Required action: From the listing, collect all lines containing the word "server".

Given information:

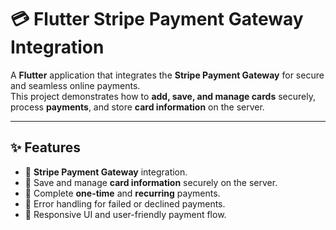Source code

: # 💳 Flutter Stripe Payment Gateway Integration

A **Flutter** application that integrates the **Stripe Payment Gateway** for secure and seamless online payments.  
This project demonstrates how to **add, save, and manage cards** securely, process **payments**, and store **card information** on the server.

---

## ✨ Features

- 🔹 **Stripe Payment Gateway** integration.
- 🔹 Save and manage **card information** securely on the server.
- 🔹 Complete **one-time** and **recurring** payments.
- 🔹 Error handling for failed or declined payments.
- 🔹 Responsive UI and user-friendly payment flow.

Written answer:
This project demonstrates how to **add, save, and manage cards** securely, process **payments**, and store **card information** on the server.
- 🔹 Save and manage **card information** securely on the server.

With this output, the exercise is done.